→ **PROBLEM STATEMENT**
From the data below, return all lines holding the string "begin".

→ **Stored items**

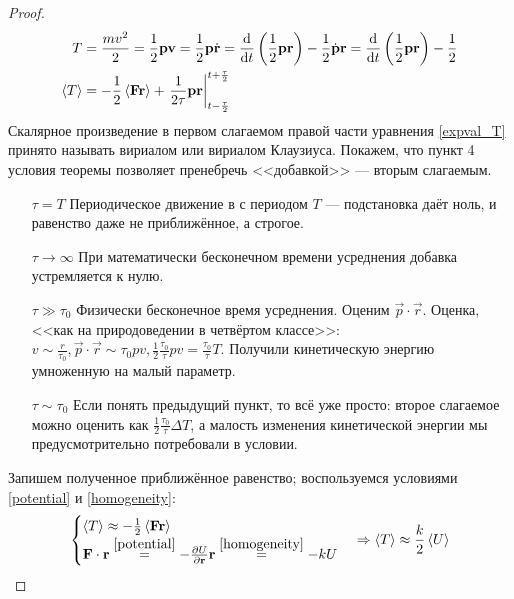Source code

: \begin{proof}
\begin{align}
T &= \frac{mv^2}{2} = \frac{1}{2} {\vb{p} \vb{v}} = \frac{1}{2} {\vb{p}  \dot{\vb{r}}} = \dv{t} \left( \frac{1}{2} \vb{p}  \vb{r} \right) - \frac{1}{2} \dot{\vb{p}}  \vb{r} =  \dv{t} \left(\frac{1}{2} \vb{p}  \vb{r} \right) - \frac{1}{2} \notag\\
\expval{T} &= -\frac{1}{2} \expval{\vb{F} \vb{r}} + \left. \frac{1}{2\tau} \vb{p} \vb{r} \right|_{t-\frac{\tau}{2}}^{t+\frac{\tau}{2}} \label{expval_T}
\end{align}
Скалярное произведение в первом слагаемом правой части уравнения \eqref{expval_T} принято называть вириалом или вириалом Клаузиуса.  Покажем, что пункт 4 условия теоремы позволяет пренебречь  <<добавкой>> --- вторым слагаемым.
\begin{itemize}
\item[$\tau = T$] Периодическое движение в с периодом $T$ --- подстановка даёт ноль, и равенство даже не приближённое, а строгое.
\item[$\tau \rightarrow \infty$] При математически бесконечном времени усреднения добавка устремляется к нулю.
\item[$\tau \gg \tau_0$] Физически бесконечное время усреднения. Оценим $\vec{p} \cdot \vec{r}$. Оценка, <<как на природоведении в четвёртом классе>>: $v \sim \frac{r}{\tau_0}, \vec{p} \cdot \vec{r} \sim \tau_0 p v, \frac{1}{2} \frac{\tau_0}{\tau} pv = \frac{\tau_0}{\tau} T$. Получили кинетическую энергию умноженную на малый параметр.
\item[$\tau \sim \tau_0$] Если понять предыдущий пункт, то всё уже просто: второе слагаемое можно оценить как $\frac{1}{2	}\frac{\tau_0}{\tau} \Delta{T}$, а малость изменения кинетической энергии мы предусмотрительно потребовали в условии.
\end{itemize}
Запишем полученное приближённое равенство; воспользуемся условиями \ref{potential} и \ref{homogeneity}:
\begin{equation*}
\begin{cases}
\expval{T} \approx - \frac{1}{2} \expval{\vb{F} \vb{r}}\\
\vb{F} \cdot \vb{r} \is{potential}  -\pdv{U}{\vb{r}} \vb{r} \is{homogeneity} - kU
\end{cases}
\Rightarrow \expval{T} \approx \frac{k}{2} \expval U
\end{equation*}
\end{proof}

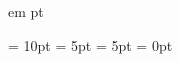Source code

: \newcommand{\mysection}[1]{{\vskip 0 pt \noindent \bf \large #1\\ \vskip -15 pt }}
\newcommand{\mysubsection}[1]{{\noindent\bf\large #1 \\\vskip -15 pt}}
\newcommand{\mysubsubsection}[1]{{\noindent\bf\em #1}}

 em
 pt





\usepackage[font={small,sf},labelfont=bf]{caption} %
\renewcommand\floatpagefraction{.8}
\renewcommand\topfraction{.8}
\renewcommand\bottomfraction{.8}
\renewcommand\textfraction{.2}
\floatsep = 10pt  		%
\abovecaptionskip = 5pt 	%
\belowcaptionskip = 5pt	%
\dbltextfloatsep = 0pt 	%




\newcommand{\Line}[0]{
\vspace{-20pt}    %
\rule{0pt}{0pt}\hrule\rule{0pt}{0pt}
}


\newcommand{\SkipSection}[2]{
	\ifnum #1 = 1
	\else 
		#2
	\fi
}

---

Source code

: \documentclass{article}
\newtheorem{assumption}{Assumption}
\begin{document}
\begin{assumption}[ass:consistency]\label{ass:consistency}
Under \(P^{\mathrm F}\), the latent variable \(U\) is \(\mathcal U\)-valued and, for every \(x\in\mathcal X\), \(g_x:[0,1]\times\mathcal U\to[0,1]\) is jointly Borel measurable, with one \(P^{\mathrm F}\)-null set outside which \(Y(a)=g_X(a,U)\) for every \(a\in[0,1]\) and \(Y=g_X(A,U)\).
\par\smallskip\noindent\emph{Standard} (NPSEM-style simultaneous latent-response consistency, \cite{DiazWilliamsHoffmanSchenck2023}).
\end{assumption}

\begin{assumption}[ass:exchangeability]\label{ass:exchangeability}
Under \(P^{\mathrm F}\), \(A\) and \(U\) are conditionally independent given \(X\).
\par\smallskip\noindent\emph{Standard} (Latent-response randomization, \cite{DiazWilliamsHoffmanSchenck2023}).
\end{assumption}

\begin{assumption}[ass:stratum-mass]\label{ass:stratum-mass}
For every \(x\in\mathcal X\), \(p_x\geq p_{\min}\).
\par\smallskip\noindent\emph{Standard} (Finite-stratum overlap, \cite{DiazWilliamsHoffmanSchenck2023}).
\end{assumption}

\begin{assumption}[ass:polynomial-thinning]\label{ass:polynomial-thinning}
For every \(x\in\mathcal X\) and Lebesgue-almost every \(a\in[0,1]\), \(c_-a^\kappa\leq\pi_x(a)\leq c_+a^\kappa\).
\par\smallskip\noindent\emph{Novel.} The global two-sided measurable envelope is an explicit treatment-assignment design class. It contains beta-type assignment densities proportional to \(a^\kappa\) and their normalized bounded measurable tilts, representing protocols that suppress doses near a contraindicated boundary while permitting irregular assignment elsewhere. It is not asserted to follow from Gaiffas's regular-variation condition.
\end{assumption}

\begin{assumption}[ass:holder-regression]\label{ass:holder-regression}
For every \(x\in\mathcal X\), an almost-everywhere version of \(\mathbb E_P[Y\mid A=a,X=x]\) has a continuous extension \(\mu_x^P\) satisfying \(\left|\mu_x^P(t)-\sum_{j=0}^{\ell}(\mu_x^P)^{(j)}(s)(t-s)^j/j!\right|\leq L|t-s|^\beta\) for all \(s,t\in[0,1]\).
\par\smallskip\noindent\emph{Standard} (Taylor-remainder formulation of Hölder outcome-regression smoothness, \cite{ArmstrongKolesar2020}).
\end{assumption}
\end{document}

→ **EXPECTED ANSWER**
: \begin{proof}
\begin{align}
\begin{itemize}
\begin{equation*}
\begin{cases}
\begin{document}
\begin{assumption}[ass:consistency]\label{ass:consistency}
\begin{assumption}[ass:exchangeability]\label{ass:exchangeability}
\begin{assumption}[ass:stratum-mass]\label{ass:stratum-mass}
\begin{assumption}[ass:polynomial-thinning]\label{ass:polynomial-thinning}
\begin{assumption}[ass:holder-regression]\label{ass:holder-regression}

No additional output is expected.